Your answer must be every line of the data that holds the string "bool".
[[ Excerpted records open ]]
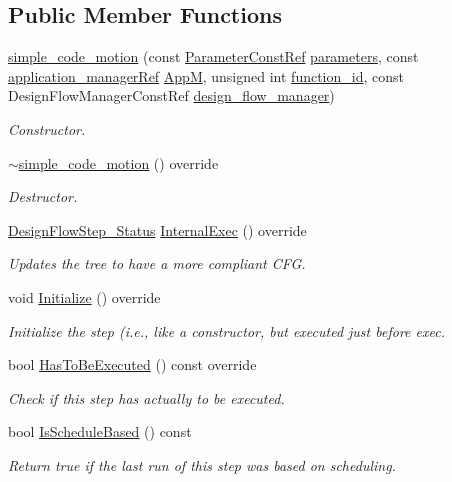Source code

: \subsection*{Public Member Functions}
\begin{DoxyCompactItemize}
\item 
\hyperlink{classsimple__code__motion_ad187a9fcaf94b18b0fa72c8725386d4b}{simple\+\_\+code\+\_\+motion} (const \hyperlink{Parameter_8hpp_a37841774a6fcb479b597fdf8955eb4ea}{Parameter\+Const\+Ref} \hyperlink{classDesignFlowStep_a802eaafe8013df706370679d1a436949}{parameters}, const \hyperlink{application__manager_8hpp_a04ccad4e5ee401e8934306672082c180}{application\+\_\+manager\+Ref} \hyperlink{classFrontendFlowStep_a0ac0d8db2a378416583f51c4faa59d15}{AppM}, unsigned int \hyperlink{classFunctionFrontendFlowStep_a58ef2383ad1a212a8d3f396625a4b616}{function\+\_\+id}, const Design\+Flow\+Manager\+Const\+Ref \hyperlink{classDesignFlowStep_ab770677ddf087613add30024e16a5554}{design\+\_\+flow\+\_\+manager})
\begin{DoxyCompactList}\small\item\em Constructor. \end{DoxyCompactList}\item 
\hyperlink{classsimple__code__motion_abb99083863cc83ac6bc24881a325b4a0}{$\sim$simple\+\_\+code\+\_\+motion} () override
\begin{DoxyCompactList}\small\item\em Destructor. \end{DoxyCompactList}\item 
\hyperlink{design__flow__step_8hpp_afb1f0d73069c26076b8d31dbc8ebecdf}{Design\+Flow\+Step\+\_\+\+Status} \hyperlink{classsimple__code__motion_ada1641b8154a93dd9ea23bb778b8e059}{Internal\+Exec} () override
\begin{DoxyCompactList}\small\item\em Updates the tree to have a more compliant C\+FG. \end{DoxyCompactList}\item 
void \hyperlink{classsimple__code__motion_a786374b9d68aa7b714254c22a1220e6c}{Initialize} () override
\begin{DoxyCompactList}\small\item\em Initialize the step (i.\+e., like a constructor, but executed just before exec. \end{DoxyCompactList}\item 
bool \hyperlink{classsimple__code__motion_a2b0b3e0ac4c9ad745ef690e183358c5f}{Has\+To\+Be\+Executed} () const override
\begin{DoxyCompactList}\small\item\em Check if this step has actually to be executed. \end{DoxyCompactList}\item 
bool \hyperlink{classsimple__code__motion_a4bc8cf1a2064701a32e036c9495477f7}{Is\+Schedule\+Based} () const
\begin{DoxyCompactList}\small\item\em Return true if the last run of this step was based on scheduling. \end{DoxyCompactList}\end{DoxyCompactItemize}
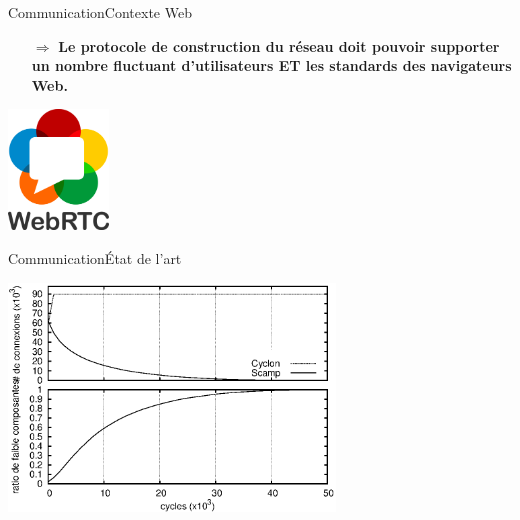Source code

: \begin{frame}{Communication}{Contexte Web}
 
  \large
  \begin{itemize}
  \item [$\Rightarrow$] \textbf{Le protocole de construction du réseau doit
      pouvoir supporter un nombre fluctuant d'utilisateurs ET les standards des
      navigateurs Web.}
  \end{itemize}

  \vspace{1cm}

  \begin{center}
    \includegraphics[width=0.2\textwidth]{img/webrtc.png}
  \end{center}


\end{frame}

\begin{frame}{Communication}{État de l'art}

  \begin{center}
    \begin{table}[H]
      
    \end{table}
  \end{center}
    \begin{center}
      \includegraphics[width=0.65\textwidth]{img/network/motivation.eps}
    \end{center}

\end{frame}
[[ Excerpted records closed ]]
- Answer section:
bool \hyperlink{classsimple__code__motion_a2b0b3e0ac4c9ad745ef690e183358c5f}{Has\+To\+Be\+Executed} () const override
bool \hyperlink{classsimple__code__motion_a4bc8cf1a2064701a32e036c9495477f7}{Is\+Schedule\+Based} () const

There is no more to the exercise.